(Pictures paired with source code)

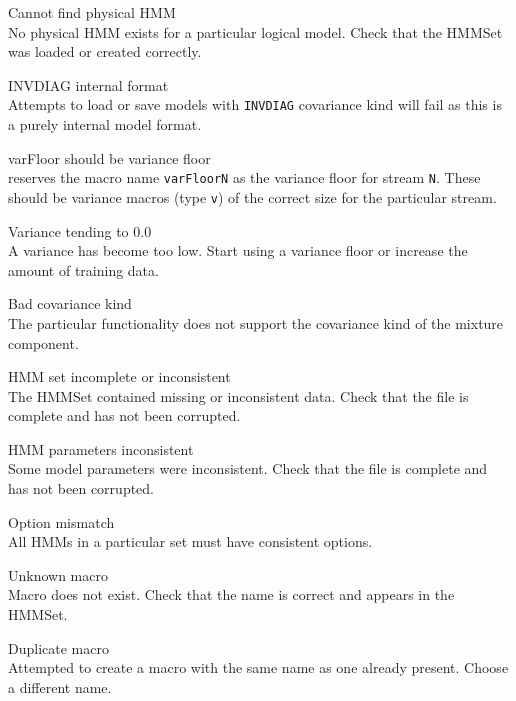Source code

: \begin{itemize}
\begin{itemize}
\end{itemize}


\begin{itemize}
    Cannot find physical HMM\\
        No physical HMM exists for a particular logical model.  Check that the
        HMMSet was loaded or created correctly.

    INVDIAG internal format\\
        Attempts to load or save models with \texttt{INVDIAG} covariance kind
        will fail as this is a purely internal model format.

 varFloor should be variance floor\\
         reserves the macro name \texttt{varFloorN} as the 
        variance floor for stream \texttt{N}.  These should be variance 
        macros (type \texttt{v}) of the correct size for the particular stream.

    Variance tending to 0.0\\
        A variance has become too low.  Start using a variance floor or 
        increase the amount of training data.
        
 Bad covariance kind\\
        The particular functionality does not support the covariance
        kind of the mixture component.

    HMM set incomplete or inconsistent\\
        The HMMSet contained missing or inconsistent data.  Check that the 
        file is complete and has not been corrupted.

    HMM parameters inconsistent\\
        Some model parameters were inconsistent.  Check that the file is 
        complete and has not been corrupted.

 Option mismatch\\
        All HMMs in a particular set must have consistent options.

    Unknown macro\\
        Macro does not exist.  Check that the name is correct and appears 
        in the HMMSet.

    Duplicate macro\\
        Attempted to create a macro with the same name as one already present.
        Choose a different name.


\end{itemize}
\end{itemize}
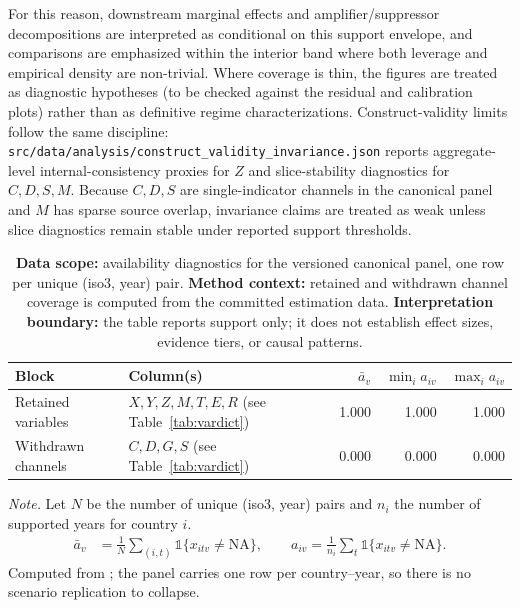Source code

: \documentclass[11pt]{article}
\newcommand{\TableStyle}{%
    \small
    \setlength{\tabcolsep}{2pt}%
    \renewcommand{\arraystretch}{0.9}%
}
\newcommand{\TableNoteStyle}{\footnotesize}
\begin{document}
For this reason, downstream marginal effects and amplifier/suppressor decompositions are interpreted as conditional on this support envelope, and comparisons are emphasized within the interior band where both leverage and empirical density are non-trivial.
Where coverage is thin, the figures are treated as diagnostic hypotheses (to be checked against the residual and calibration plots) rather than as definitive regime characterizations.
Construct-validity limits follow the same discipline: \nolinkurl{src/data/analysis/construct_validity_invariance.json} reports aggregate-level internal-consistency proxies for $Z$ and slice-stability diagnostics for $C,D,S,M$. Because $C,D,S$ are single-indicator channels in the canonical panel and $M$ has sparse source overlap, invariance claims are treated as weak unless slice diagnostics remain stable under reported support thresholds.
\begin{table}[!t]
\centering
\TableStyle
\caption{\textbf{Data scope:} availability diagnostics for the versioned canonical panel, one row per unique (iso3, year) pair. \textbf{Method context:} retained and withdrawn channel coverage is computed from the committed estimation data. \textbf{Interpretation boundary:} the table reports support only; it does not establish effect sizes, evidence tiers, or causal patterns.}
\label{tab:missingness}
\begin{tabularx}{\linewidth}{@{}lXrrr@{}}
\toprule
Block & Column(s) & $\bar a_v$ & $\min_i a_{iv}$ & $\max_i a_{iv}$ \\
\midrule
Retained variables & $X,Y,Z,M,T,E,R$ (see Table~\ref{tab:vardict}) & 1.000 & 1.000 & 1.000 \\
Withdrawn channels & $C,D,G,S$ (see Table~\ref{tab:vardict}) & 0.000 & 0.000 & 0.000 \\
\bottomrule
\end{tabularx}

\vspace{0.25em}
\TableNoteStyle
\emph{Note.} Let $N$ be the number of unique (iso3, year) pairs and $n_i$ the number of supported years for country $i$.
\[
\begin{aligned}
\bar a_v &= \frac{1}{N}\sum_{(i,t)} \mathbb{1}\{x_{itv}\neq \mathrm{NA}\},
\qquad
a_{iv} = \frac{1}{n_i}\sum_{t} \mathbb{1}\{x_{itv}\neq \mathrm{NA}\}.
\end{aligned}
\]
Computed from ; the panel carries one row per country--year, so there is no scenario replication to collapse.
\end{table}
\end{document}
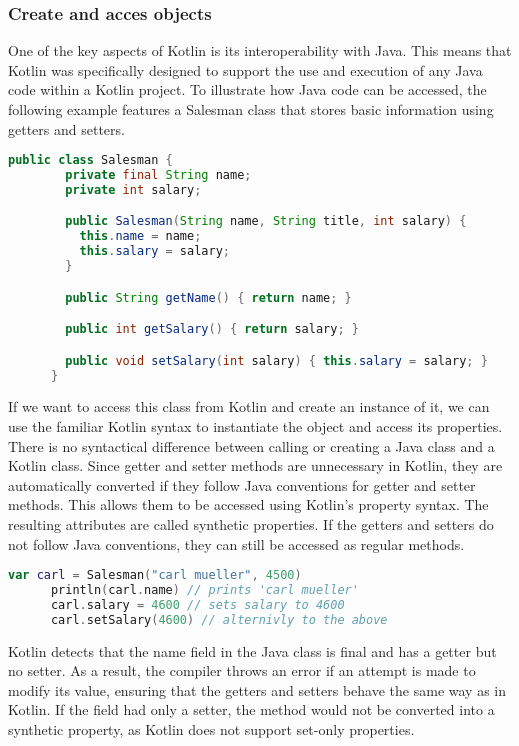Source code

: \documentclass[a4paper, 11pt]{article}
\begin{document}
  \subsubsection{Create and acces objects}
    One of the key aspects of Kotlin is its interoperability with Java. This means that Kotlin was specifically designed to support the use and execution of any Java code within a Kotlin project. To illustrate how Java code can be accessed, the following example features a Salesman class that stores basic information using getters and setters.
    \begin{lstlisting}[language=Java,title={Example java class}]
      public class Salesman {
        private final String name;
        private int salary;

        public Salesman(String name, String title, int salary) {
          this.name = name;
          this.salary = salary;
        }

        public String getName() { return name; }

        public int getSalary() { return salary; }

        public void setSalary(int salary) { this.salary = salary; }
      }
    \end{lstlisting}
    If we want to access this class from Kotlin and create an instance of it, we can use the familiar Kotlin syntax to instantiate the object and access its properties. There is no syntactical difference between calling or creating a Java class and a Kotlin class. Since getter and setter methods are unnecessary in Kotlin, they are automatically converted if they follow Java conventions for getter and setter methods. This allows them to be accessed using Kotlin's property syntax. The resulting attributes are called synthetic properties. If the getters and setters do not follow Java conventions, they can still be accessed as regular methods.
    \begin{lstlisting}[language=Kotlin, title={Access the Salesman class in Kotlin}]
      var carl = Salesman("carl mueller", 4500)
      println(carl.name) // prints 'carl mueller'
      carl.salary = 4600 // sets salary to 4600
      carl.setSalary(4600) // alternivly to the above
    \end{lstlisting}
    Kotlin detects that the name field in the Java class is final and has a getter but no setter. As a result, the compiler throws an error if an attempt is made to modify its value, ensuring that the getters and setters behave the same way as in Kotlin. If the field had only a setter, the method would not be converted into a synthetic property, as Kotlin does not support set-only properties. %
\end{document}
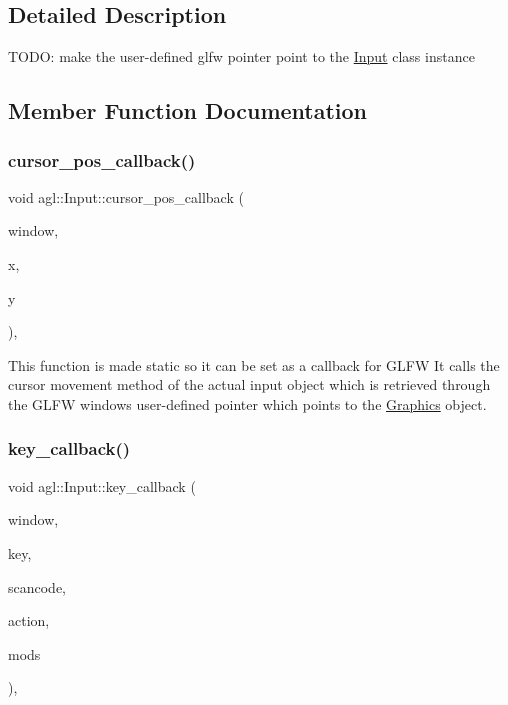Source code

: \subsection{Detailed Description}
T\+O\+DO\+: make the user-\/defined glfw pointer point to the \mbox{\hyperlink{classagl_1_1Input}{Input}} class instance 

\subsection{Member Function Documentation}
\mbox{\label{classagl_1_1Input_a6273f37976797d2af6ffc3a004da75c9}} 
\subsubsection{\texorpdfstring{cursor\_pos\_callback()}{cursor\_pos\_callback()}}
{\footnotesize\ttfamily void agl\+::\+Input\+::cursor\+\_\+pos\+\_\+callback (\begin{DoxyParamCaption}\item[{G\+L\+F\+Wwindow $\ast$}]{window,  }\item[{double}]{x,  }\item[{double}]{y }\end{DoxyParamCaption})\hspace{0.3cm}{\ttfamily [static]}, {\ttfamily [private]}}

This function is made static so it can be set as a callback for G\+L\+FW It calls the cursor movement method of the actual input object which is retrieved through the G\+L\+FW window\textquotesingle{}s user-\/defined pointer which points to the \mbox{\hyperlink{classagl_1_1Graphics}{Graphics}} object. \mbox{\label{classagl_1_1Input_a32f796994b97888c46e5ad150a988370}} 
\subsubsection{\texorpdfstring{key\_callback()}{key\_callback()}}
{\footnotesize\ttfamily void agl\+::\+Input\+::key\+\_\+callback (\begin{DoxyParamCaption}\item[{G\+L\+F\+Wwindow $\ast$}]{window,  }\item[{int}]{key,  }\item[{int}]{scancode,  }\item[{int}]{action,  }\item[{int}]{mods }\end{DoxyParamCaption})\hspace{0.3cm}{\ttfamily [static]}, {\ttfamily [private]}}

### [THE TASK]
From the first line to the last, copy the records exactly and skip the pictures.

### [WRITTEN ANSWER]
Source code

: \begin{itemize}
\begin{itemize}
\end{itemize}


\begin{itemize}
    Cannot find physical HMM\\
        No physical HMM exists for a particular logical model.  Check that the
        HMMSet was loaded or created correctly.

    INVDIAG internal format\\
        Attempts to load or save models with \texttt{INVDIAG} covariance kind
        will fail as this is a purely internal model format.

 varFloor should be variance floor\\
         reserves the macro name \texttt{varFloorN} as the 
        variance floor for stream \texttt{N}.  These should be variance 
        macros (type \texttt{v}) of the correct size for the particular stream.

    Variance tending to 0.0\\
        A variance has become too low.  Start using a variance floor or 
        increase the amount of training data.
        
 Bad covariance kind\\
        The particular functionality does not support the covariance
        kind of the mixture component.

    HMM set incomplete or inconsistent\\
        The HMMSet contained missing or inconsistent data.  Check that the 
        file is complete and has not been corrupted.

    HMM parameters inconsistent\\
        Some model parameters were inconsistent.  Check that the file is 
        complete and has not been corrupted.

 Option mismatch\\
        All HMMs in a particular set must have consistent options.

    Unknown macro\\
        Macro does not exist.  Check that the name is correct and appears 
        in the HMMSet.

    Duplicate macro\\
        Attempted to create a macro with the same name as one already present.
        Choose a different name.


\end{itemize}
\end{itemize}
Source code

: \documentclass[11pt]{article}
\newcommand{\TableStyle}{%
    \small
    \setlength{\tabcolsep}{2pt}%
    \renewcommand{\arraystretch}{0.9}%
}
\newcommand{\TableNoteStyle}{\footnotesize}
\begin{document}
For this reason, downstream marginal effects and amplifier/suppressor decompositions are interpreted as conditional on this support envelope, and comparisons are emphasized within the interior band where both leverage and empirical density are non-trivial.
Where coverage is thin, the figures are treated as diagnostic hypotheses (to be checked against the residual and calibration plots) rather than as definitive regime characterizations.
Construct-validity limits follow the same discipline: \nolinkurl{src/data/analysis/construct_validity_invariance.json} reports aggregate-level internal-consistency proxies for $Z$ and slice-stability diagnostics for $C,D,S,M$. Because $C,D,S$ are single-indicator channels in the canonical panel and $M$ has sparse source overlap, invariance claims are treated as weak unless slice diagnostics remain stable under reported support thresholds.
\begin{table}[!t]
\centering
\TableStyle
\caption{\textbf{Data scope:} availability diagnostics for the versioned canonical panel, one row per unique (iso3, year) pair. \textbf{Method context:} retained and withdrawn channel coverage is computed from the committed estimation data. \textbf{Interpretation boundary:} the table reports support only; it does not establish effect sizes, evidence tiers, or causal patterns.}
\label{tab:missingness}
\begin{tabularx}{\linewidth}{@{}lXrrr@{}}
\toprule
Block & Column(s) & $\bar a_v$ & $\min_i a_{iv}$ & $\max_i a_{iv}$ \\
\midrule
Retained variables & $X,Y,Z,M,T,E,R$ (see Table~\ref{tab:vardict}) & 1.000 & 1.000 & 1.000 \\
Withdrawn channels & $C,D,G,S$ (see Table~\ref{tab:vardict}) & 0.000 & 0.000 & 0.000 \\
\bottomrule
\end{tabularx}

\vspace{0.25em}
\TableNoteStyle
\emph{Note.} Let $N$ be the number of unique (iso3, year) pairs and $n_i$ the number of supported years for country $i$.
\[
\begin{aligned}
\bar a_v &= \frac{1}{N}\sum_{(i,t)} \mathbb{1}\{x_{itv}\neq \mathrm{NA}\},
\qquad
a_{iv} = \frac{1}{n_i}\sum_{t} \mathbb{1}\{x_{itv}\neq \mathrm{NA}\}.
\end{aligned}
\]
Computed from ; the panel carries one row per country--year, so there is no scenario replication to collapse.
\end{table}
\end{document}
Source code

: \documentclass[a4paper, 11pt]{article}
\begin{document}
  \subsubsection{Create and acces objects}
    One of the key aspects of Kotlin is its interoperability with Java. This means that Kotlin was specifically designed to support the use and execution of any Java code within a Kotlin project. To illustrate how Java code can be accessed, the following example features a Salesman class that stores basic information using getters and setters.
    \begin{lstlisting}[language=Java,title={Example java class}]
      public class Salesman {
        private final String name;
        private int salary;

        public Salesman(String name, String title, int salary) {
          this.name = name;
          this.salary = salary;
        }

        public String getName() { return name; }

        public int getSalary() { return salary; }

        public void setSalary(int salary) { this.salary = salary; }
      }
    \end{lstlisting}
    If we want to access this class from Kotlin and create an instance of it, we can use the familiar Kotlin syntax to instantiate the object and access its properties. There is no syntactical difference between calling or creating a Java class and a Kotlin class. Since getter and setter methods are unnecessary in Kotlin, they are automatically converted if they follow Java conventions for getter and setter methods. This allows them to be accessed using Kotlin's property syntax. The resulting attributes are called synthetic properties. If the getters and setters do not follow Java conventions, they can still be accessed as regular methods.
    \begin{lstlisting}[language=Kotlin, title={Access the Salesman class in Kotlin}]
      var carl = Salesman("carl mueller", 4500)
      println(carl.name) // prints 'carl mueller'
      carl.salary = 4600 // sets salary to 4600
      carl.setSalary(4600) // alternivly to the above
    \end{lstlisting}
    Kotlin detects that the name field in the Java class is final and has a getter but no setter. As a result, the compiler throws an error if an attempt is made to modify its value, ensuring that the getters and setters behave the same way as in Kotlin. If the field had only a setter, the method would not be converted into a synthetic property, as Kotlin does not support set-only properties. %
\end{document}
Source code

: \subsection{Detailed Description}
T\+O\+DO\+: make the user-\/defined glfw pointer point to the \mbox{\hyperlink{classagl_1_1Input}{Input}} class instance 

\subsection{Member Function Documentation}
\mbox{\label{classagl_1_1Input_a6273f37976797d2af6ffc3a004da75c9}} 
\subsubsection{\texorpdfstring{cursor\_pos\_callback()}{cursor\_pos\_callback()}}
{\footnotesize\ttfamily void agl\+::\+Input\+::cursor\+\_\+pos\+\_\+callback (\begin{DoxyParamCaption}\item[{G\+L\+F\+Wwindow $\ast$}]{window,  }\item[{double}]{x,  }\item[{double}]{y }\end{DoxyParamCaption})\hspace{0.3cm}{\ttfamily [static]}, {\ttfamily [private]}}

This function is made static so it can be set as a callback for G\+L\+FW It calls the cursor movement method of the actual input object which is retrieved through the G\+L\+FW window\textquotesingle{}s user-\/defined pointer which points to the \mbox{\hyperlink{classagl_1_1Graphics}{Graphics}} object. \mbox{\label{classagl_1_1Input_a32f796994b97888c46e5ad150a988370}} 
\subsubsection{\texorpdfstring{key\_callback()}{key\_callback()}}
{\footnotesize\ttfamily void agl\+::\+Input\+::key\+\_\+callback (\begin{DoxyParamCaption}\item[{G\+L\+F\+Wwindow $\ast$}]{window,  }\item[{int}]{key,  }\item[{int}]{scancode,  }\item[{int}]{action,  }\item[{int}]{mods }\end{DoxyParamCaption})\hspace{0.3cm}{\ttfamily [static]}, {\ttfamily [private]}}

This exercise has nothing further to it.